* **Task brief**
Read through the entries below and copy each line where "success" turns up.

* **Material provided**

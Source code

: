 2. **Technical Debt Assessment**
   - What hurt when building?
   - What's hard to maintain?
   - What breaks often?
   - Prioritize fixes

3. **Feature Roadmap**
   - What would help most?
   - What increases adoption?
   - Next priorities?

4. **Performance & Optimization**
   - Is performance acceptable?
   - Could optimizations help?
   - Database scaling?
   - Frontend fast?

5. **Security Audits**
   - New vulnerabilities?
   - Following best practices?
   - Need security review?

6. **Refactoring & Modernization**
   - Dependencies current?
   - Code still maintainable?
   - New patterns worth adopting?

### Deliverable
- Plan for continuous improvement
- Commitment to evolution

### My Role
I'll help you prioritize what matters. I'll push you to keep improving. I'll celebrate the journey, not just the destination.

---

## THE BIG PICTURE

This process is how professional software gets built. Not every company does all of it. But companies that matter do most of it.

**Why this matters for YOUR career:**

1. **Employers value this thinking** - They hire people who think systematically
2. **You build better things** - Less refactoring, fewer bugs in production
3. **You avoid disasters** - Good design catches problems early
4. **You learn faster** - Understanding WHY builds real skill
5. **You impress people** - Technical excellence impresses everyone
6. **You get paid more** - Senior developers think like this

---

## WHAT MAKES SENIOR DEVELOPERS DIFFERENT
...
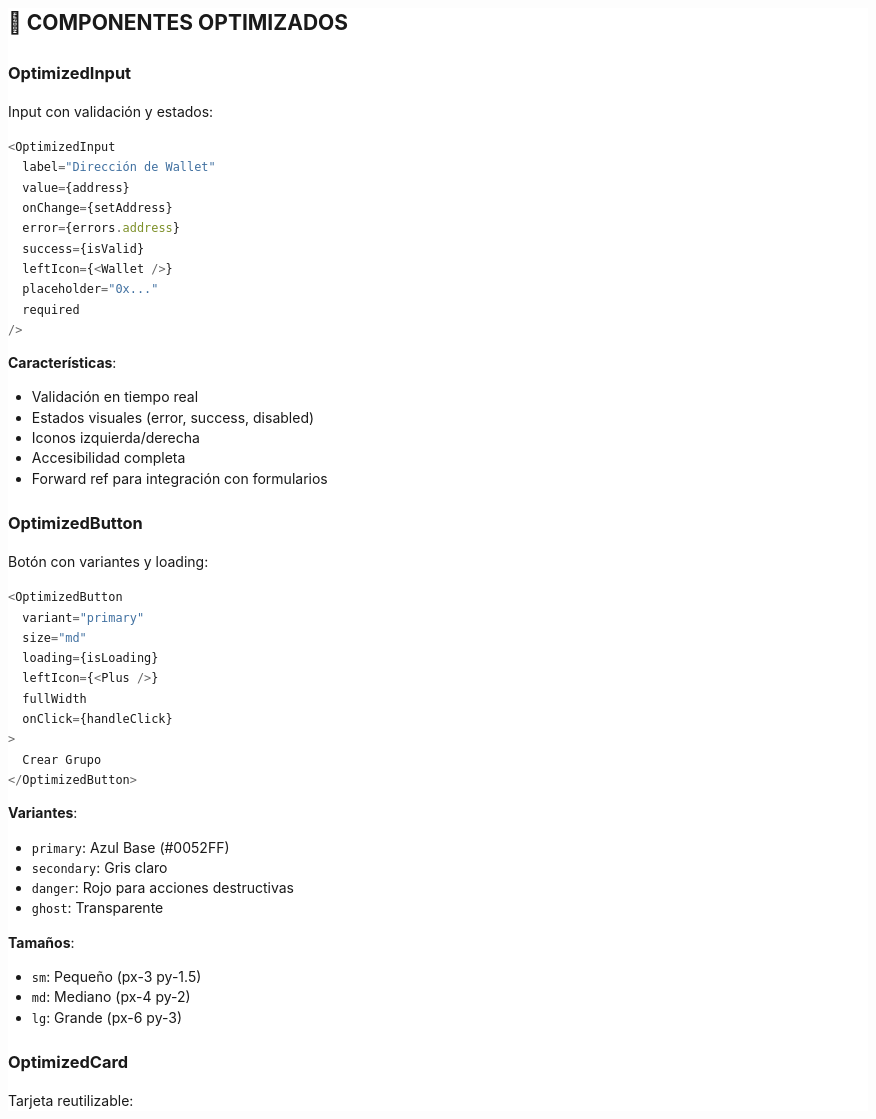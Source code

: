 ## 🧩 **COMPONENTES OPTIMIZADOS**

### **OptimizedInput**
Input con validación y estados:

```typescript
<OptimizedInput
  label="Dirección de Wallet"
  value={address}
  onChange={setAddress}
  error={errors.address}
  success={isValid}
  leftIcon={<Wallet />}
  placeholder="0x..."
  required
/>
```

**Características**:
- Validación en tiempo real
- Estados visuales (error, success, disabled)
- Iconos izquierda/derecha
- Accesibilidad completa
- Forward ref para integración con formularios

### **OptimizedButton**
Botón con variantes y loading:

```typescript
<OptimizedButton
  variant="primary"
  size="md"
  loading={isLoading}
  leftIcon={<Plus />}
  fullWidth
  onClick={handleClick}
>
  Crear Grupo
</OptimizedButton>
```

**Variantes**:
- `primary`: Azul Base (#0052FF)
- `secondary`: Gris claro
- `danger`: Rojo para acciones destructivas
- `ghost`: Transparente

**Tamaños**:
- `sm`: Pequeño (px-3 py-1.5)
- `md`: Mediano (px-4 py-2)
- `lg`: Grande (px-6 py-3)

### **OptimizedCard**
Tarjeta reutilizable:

* **Worked solution**
  success={isValid}
- Estados visuales (error, success, disabled)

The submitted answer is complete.